Dagegen hat der Rechtsanwalt mit per Fax übermitteltem Schriftsatz vom 9. Mai 2023 Berufung eingelegt.
II. Die Berufung ist gemäß § 322 Absatz 1 StPO als unzulässig zu verwerfen. Denn sie entspricht nicht den Formerfordernissen des § 32d Satz 2 StPO in Verbindung mit § 116 Absatz 1 Satz 2 BRAO.
1. Nach der seit dem 1. Januar 2022 geltenden Vorschrift des § 32d Satz 2 StPO, welcher gemäß § 116 Absatz 1 Satz 2 BRAO für das anwaltsgerichtliche Verfahren sinngemäß anzuwenden ist, müssen Verteidiger und Rechtsanwälte die Berufung als elektronisches Dokument übermitteln. Insoweit handelt es sich um eine Form- und Wirksamkeitsvoraussetzung der jeweiligen Prozesshandlung, welche bei Nichteinhaltung deren Unwirksamkeit zur Folge hat (BGH, Beschluss vom 6. Februar 2024 – 6 StR 609/23 –, Rn. 4, juris). Diesen Anforderungen entspricht die am 9. Mai 2023 per Fax übermittelte Berufungsschrift nicht (für per Telefax übermittelte Revisionseinlegung: BGH, Beschluss vom 9. August 2022 – 6 StR 268/22 –, Rn. 3, juris). Die Voraussetzungen eines Ausnahmefalls nach § 32d Satz 3 StPO sind weder dargetan noch sonst ersichtlich. Ohnehin stellt eine Verzögerung bei der Einrichtung des besonderen elektronischen Anwaltsfachs regelmäßig keine vorübergehende technische Unmöglichkeit der elektronischen Übermittlung dar (BGH, Beschluss vom 27. September 2022 – 5 StR 328/22 –, Rn. 2, juris).
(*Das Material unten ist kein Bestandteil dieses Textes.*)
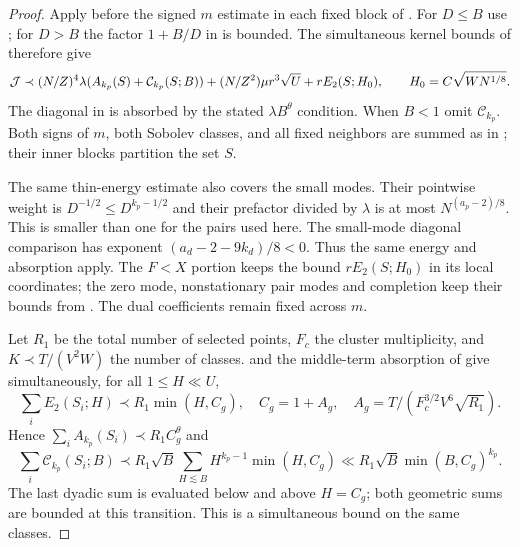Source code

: \begin{proof}
Apply \cite[Lemma~\ref*{p-lem:thincompatibility}]{Thin} before the signed $m$ estimate
in each fixed block of \cite[Proposition~\ref*{six-prop:dualityproof}]{Weighted}.
For $D\le B$ use \cite[(\ref*{p-eq:pairprofile})]{Thin}; for $D>B$ the factor $1+B/D$
in \cite[Proposition~\ref*{six-prop:allenergy}]{Weighted} is bounded.
The simultaneous kernel bounds of \cite[Corollary~\ref*{six-cor:two}]{Weighted} therefore give
\[
 \mathcal{J}\prec (N/Z)^4\lambda(A_{k_p}(S)+\mathcal C_{k_p}(S;B))
       +(N/Z^2)\mu r^3\sqrt U+rE_2(S;H_0),
 \qquad H_0=C\sqrt{WN^{1/8}}.
\]
The diagonal in \cite[(\ref*{p-eq:pairprofile})]{Thin} is absorbed by the stated
$\lambda B^\theta$ condition. When $B<1$ omit $\mathcal C_{k_p}$.
Both signs of $m$, both Sobolev classes, and all fixed neighbors
are summed as in \cite[Corollary~\ref*{six-cor:blockconsumer}]{Weighted}; their inner
blocks partition the set $S$.

The same thin-energy estimate also covers the small modes.
Their pointwise weight is $D^{-1/2}\le D^{k_p-1/2}$ and their
prefactor divided by $\lambda$ is at most $N^{(a_p-2)/8}$.
This is smaller than one for the pairs used here.
The small-mode diagonal comparison has exponent
$(a_d-2-9k_d)/8<0$. Thus the same energy and absorption apply.
The $F<X$ portion keeps the bound $rE_2(S;H_0)$ in its
local coordinates; the zero mode, nonstationary pair modes and
completion keep their bounds from \cite{Weighted}. The dual coefficients
remain fixed across $m$.

Let $R_1$ be the total number of selected points, $F_c$ the
cluster multiplicity, and $K\prec T/(V^2W)$ the number of classes.
\cite[Proposition~\ref*{six-prop:pairproof}]{Weighted} and the middle-term absorption of
\cite[Lemma~\ref*{six-lem:weighted}]{Weighted}
give simultaneously, for all $1\le H\ll U$,
\[
 \sum_iE_2(S_i;H)\prec R_1\min(H,C_g),\quad
 C_g=1+A_g,\quad A_g=T/(F_c^{3/2}V^6\sqrt{R_1}).
\]
Hence $\sum_iA_{k_p}(S_i)\prec R_1C_g^\theta$ and
\[
 \sum_i\mathcal C_{k_p}(S_i;B)
 \prec R_1\sqrt B\sum_{H\lesssim B}H^{k_p-1}\min(H,C_g)
 \ll R_1\sqrt B\min(B,C_g)^{k_p}.
\]
The last dyadic sum is evaluated below and above $H=C_g$; both
geometric sums are bounded at this transition. This is a simultaneous
bound on the same classes.


\end{proof}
2. Dem steht nicht entgegen, dass der angeschuldigte Rechtsanwalt zugleich Betroffener des anwaltsgerichtlichen Verfahrens, mithin nicht für einen Dritten, sondern in eigener Angelegenheit aufgetreten ist (Bayerisches Oberstes Landesgericht, Beschluss vom 14. Juli 2023 – 201 ObOWi 707/23 –, Rn. 5, juris; OLG Hamm, Beschluss vom 20. Juli 2023 – III-4 ORs 62/23 –, Rn. 7, juris; s.a. BGH, Beschluss vom 15. Dezember 2023 – AnwZ (Brfg) 10/23 –, Rn. 8, juris). § 32d StPO gilt für Verteidiger und Rechtsanwälte. Als Rechtsanwalt ist er Betroffener des anwaltsgerichtlichen Verfahrens. Ist er gerade als Rechtsanwalt Beteiligter des Verfahrens, muss er auch die für Rechtsanwälte geltenden zwingenden Formvorschriften einhalten.
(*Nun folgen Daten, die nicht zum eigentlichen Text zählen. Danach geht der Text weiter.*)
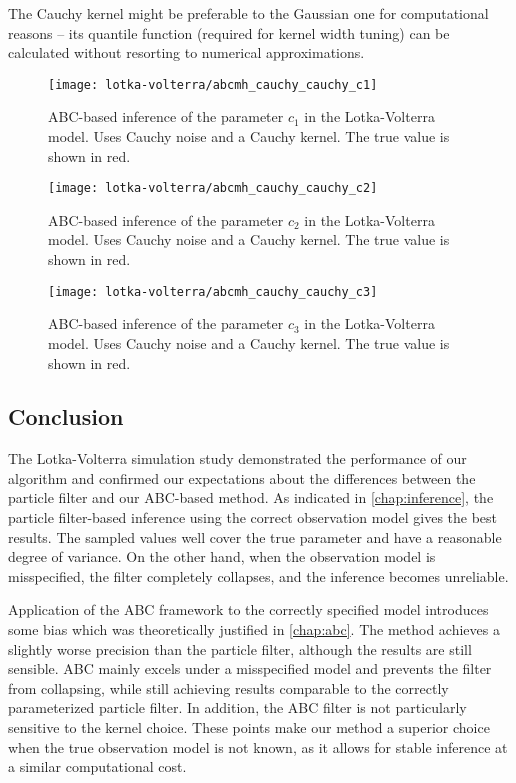 The Cauchy kernel might be preferable to the Gaussian one for computational reasons -- its quantile function (required for kernel width tuning) can be calculated without resorting to numerical approximations.

\begin{figure}[ht]
    \centering
    \texttt{[image: lotka-volterra/abcmh\_cauchy\_cauchy\_c1]}
    \caption{ABC-based inference of the parameter $c_1$ in the Lotka-Volterra model. Uses Cauchy noise and a Cauchy kernel. The true value is shown in red.}
    \label{fig:lv-abcmh-cauchy-cauchy-c1}
\end{figure}

\begin{figure}[ht]
    \centering
    \texttt{[image: lotka-volterra/abcmh\_cauchy\_cauchy\_c2]}
    \caption{ABC-based inference of the parameter $c_2$ in the Lotka-Volterra model. Uses Cauchy noise and a Cauchy kernel. The true value is shown in red.}
    \label{fig:lv-abcmh-cauchy-cauchy-c2}
\end{figure}

\begin{figure}[ht]
    \centering
    \texttt{[image: lotka-volterra/abcmh\_cauchy\_cauchy\_c3]}
    \caption{ABC-based inference of the parameter $c_3$ in the Lotka-Volterra model. Uses Cauchy noise and a Cauchy kernel. The true value is shown in red.}
    \label{fig:lv-abcmh-cauchy-cauchy-c3}
\end{figure}


\subsection{Conclusion}
The Lotka-Volterra simulation study demonstrated the performance of our algorithm and confirmed our expectations about the differences between the particle filter and our ABC-based method. As indicated in \autoref{chap:inference}, the particle filter-based inference using the correct observation model gives the best results. The sampled values well cover the true parameter and have a reasonable degree of variance. On the other hand, when the observation model is misspecified, the filter completely collapses, and the inference becomes unreliable.

Application of the ABC framework to the correctly specified model introduces some bias which was theoretically justified in \autoref{chap:abc}. The method achieves a slightly worse precision than the particle filter, although the results are still sensible. ABC mainly excels under a misspecified model and prevents the filter from collapsing, while still achieving results comparable to the correctly parameterized particle filter. In addition, the ABC filter is not particularly sensitive to the kernel choice. These points make our method a superior choice when the true observation model is not known, as it allows for stable inference at a similar computational cost.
3. Entgegen der Rechtsprechung des Anwaltsgerichtshofes Hamm (Urteil vom 21. April 2023 – 2 AGH 10/22 –, Rn. 4, juris) kann der BRAO auch keine Regelung entnommen werden, wonach § 32d Satz 2 StPO im anwaltsgerichtlichen Verfahren keine Anwendung finde. Insbesondere kommt § 37 BRAO hierfür nicht in Betracht, weil diese Vorschrift nach gesetzessystematischer als auch historischer Auslegung im anwaltsgerichtlichen Verfahren keine Anwendung findet. Dafür spricht auch der Sinn und Zweck der gesetzlichen Regelung.
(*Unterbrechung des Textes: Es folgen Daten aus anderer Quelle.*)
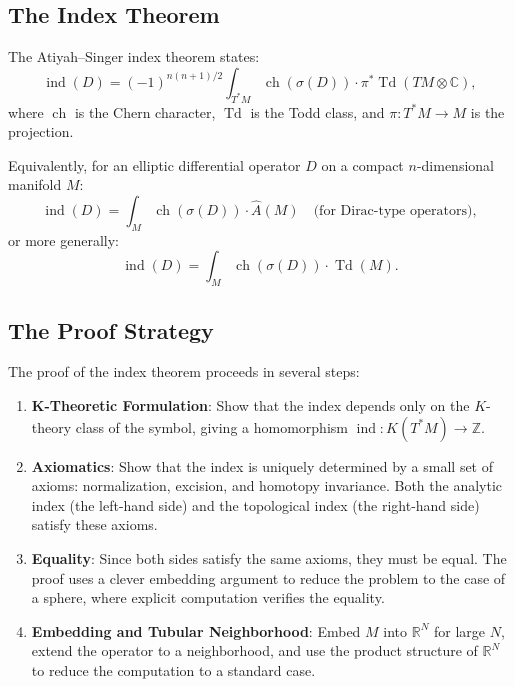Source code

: \subsection{The Index Theorem}

The Atiyah--Singer index theorem states:
\[
\operatorname{ind}(D) = (-1)^{n(n+1)/2} \int_{T^*M} \operatorname{ch}(\sigma(D)) \cdot \pi^* \operatorname{Td}(TM \otimes \mathbb{C}),
\]
where $\operatorname{ch}$ is the Chern character, $\operatorname{Td}$ is the Todd class, and $\pi: T^*M \to M$ is the projection.

Equivalently, for an elliptic differential operator $D$ on a compact $n$-dimensional manifold $M$:
\[
\operatorname{ind}(D) = \int_M \operatorname{ch}(\sigma(D)) \cdot \widehat A(M) \quad \text{(for Dirac-type operators)},
\]
or more generally:
\[
\operatorname{ind}(D) = \int_M \operatorname{ch}(\sigma(D)) \cdot \operatorname{Td}(M).
\]

\subsection{The Proof Strategy}

The proof of the index theorem proceeds in several steps:

\begin{enumerate}
\item \textbf{K-Theoretic Formulation}: Show that the index depends only on the $K$-theory class of the symbol, giving a homomorphism $\operatorname{ind}: K(T^*M) \to \mathbb{Z}$.

\item \textbf{Axiomatics}: Show that the index is uniquely determined by a small set of axioms: normalization, excision, and homotopy invariance. Both the analytic index (the left-hand side) and the topological index (the right-hand side) satisfy these axioms.

\item \textbf{Equality}: Since both sides satisfy the same axioms, they must be equal. The proof uses a clever embedding argument to reduce the problem to the case of a sphere, where explicit computation verifies the equality.

\item \textbf{Embedding and Tubular Neighborhood}: Embed $M$ into $\mathbb{R}^N$ for large $N$, extend the operator to a neighborhood, and use the product structure of $\mathbb{R}^N$ to reduce the computation to a standard case.
\end{enumerate}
a) Richtig ist lediglich, dass § 37 BRAO seinem Wortlaut nach ("nach diesem Gesetz") für alle Erklärungen gilt, für deren Abgabe nach der BRAO die Schriftform vorgeschrieben ist sowie dass § 143 Absatz 2 BRAO regelt, dass die Berufung gegen das Urteil des Anwaltsgerichts schriftlich eingelegt werden muss. Zutreffend ist es auch, dass sich § 37 BRAO auf die BRAO insgesamt bezieht und nicht etwa nur auf die Regelungen des Dritten Abschnitts des Zweiten Teils der BRAO über das Verwaltungsverfahren, was die Gesetzesmaterialien zu § 37 BRAO und § 64c BNotO belegen (BT-Drs. 19/26828, S. 198 sowie S. 159).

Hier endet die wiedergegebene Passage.